Business
Financial market liquidity decline by N42 billion as Treasury bills rate peaks 10.0%
By Odunewu Segun
The financial market liquidity in the country has declined by over N42 billion in just about a week. It declined to N156.6 billion last Thursday after an improvement of N198.4 billion a day earlier.
This is coming as a total of N80.0 billion worth of Open Market Operations (OMO) maturity as well as the weekly Cash Reserve Ratio (CRR) maintenance impacted on system liquidity. The week had opened at N186.0 billion last Monday, higher than N144.1 billion the previous Friday.
Analysts opine that the foreign exchange (forex) market would be defined by the expected roll-out of the modalities for the operation of a new “Flexible Interbank Market” which the Central Bank of Nigeria (CBN) has promised would be communicated in the coming days.
ALSO SEE: Experts gauge CBN’s boldness on FX, states as policy options thin out
Driven by liquidity dynamics during the week, the Open Buy Back (OBB) and Overnight (O/N) rates settled at 4.8 per cent and 5.5 per cent on Friday, down 3.7 per cent and 3.4 per cent Week-on-Week (W-o-W).
Meanwhile, the decision of the Monetary Policy Committee, MPC, to retain key policy rates had a positive impact on the activities in the Treasury Bills market last week.
The week had started bearish as investors traded cautiously ahead of the MPC meeting. Thus, average T-Bills rate stood at 10.7 per cent last Monday. Bearish sentiment was sustained last Tuesday as MPC concluded its two-day meeting.
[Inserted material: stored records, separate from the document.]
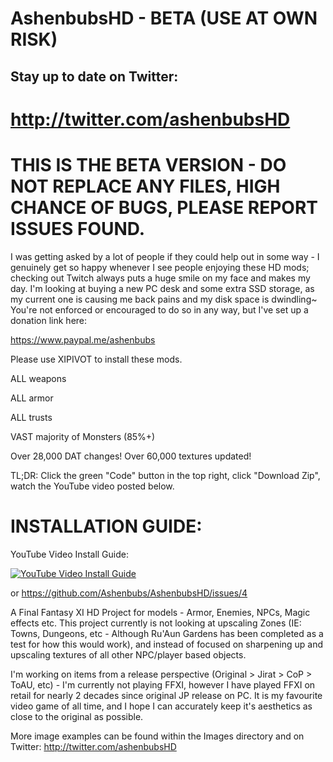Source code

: # AshenbubsHD - BETA (USE AT OWN RISK)
## Stay up to date on Twitter:
# http://twitter.com/ashenbubsHD

# THIS IS THE BETA VERSION - DO NOT REPLACE ANY FILES, HIGH CHANCE OF BUGS, PLEASE REPORT ISSUES FOUND.

I was getting asked by a lot of people if they could help out in some way - I genuinely get so happy whenever I see people enjoying these HD mods; checking out Twitch always puts a huge smile on my face and makes my day.  I'm looking at buying a new PC desk and some extra SSD storage, as my current one is causing me back pains and my disk space is dwindling~ You're not enforced or encouraged to do so in any way, but I've set up a donation link here:

https://www.paypal.me/ashenbubs


Please use XIPIVOT to install these mods.

ALL weapons

ALL armor

ALL trusts

VAST majority of Monsters (85%+)

Over 28,000 DAT changes! Over 60,000 textures updated!

TL;DR:  Click the green "Code" button in the top right, click "Download Zip", watch the YouTube video posted below.

# INSTALLATION GUIDE:
YouTube Video Install Guide:

[![YouTube Video Install Guide](https://img.youtube.com/vi/D5pzsZzbhns/0.jpg)](https://www.youtube.com/watch?v=D5pzsZzbhns)

or
https://github.com/Ashenbubs/AshenbubsHD/issues/4

A Final Fantasy XI HD Project for models - Armor, Enemies, NPCs, Magic effects etc.  This project currently is not looking at upscaling Zones (IE: Towns, Dungeons, etc - Although Ru'Aun Gardens has been completed as a test for how this would work), and instead of focused on sharpening up and upscaling textures of all other NPC/player based objects.

I'm working on items from a release perspective (Original > Jirat > CoP > ToAU, etc) - I'm currently not playing FFXI, however I have played FFXI on retail for nearly 2 decades since original JP release on PC.  It is my favourite video game of all time, and I hope I can accurately keep it's aesthetics as close to the original as possible.


More image examples can be found within the Images directory and on Twitter:
http://twitter.com/ashenbubsHD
However, sentiment turned bullish on Wednesday and Thursday following MPC’s announcement to retain benchmark rate at 12.0 per cent. Average T-Bills rate settled at 10.0 per cent on Friday as against 8.5 per cent in the previous week.
“With the decision of the apex bank to keep key rates unchanged, we expect money market rates to remain determined by liquidity dynamics in the system,” said Afrinvest analysts.
The foreign exchange market in the week was also majorly driven by the outcome of the MPC meeting in which the committee decided to introduce greater flexibility in the pricing of foreign exchange at the interbank market while retaining a small window to fund critical transactions.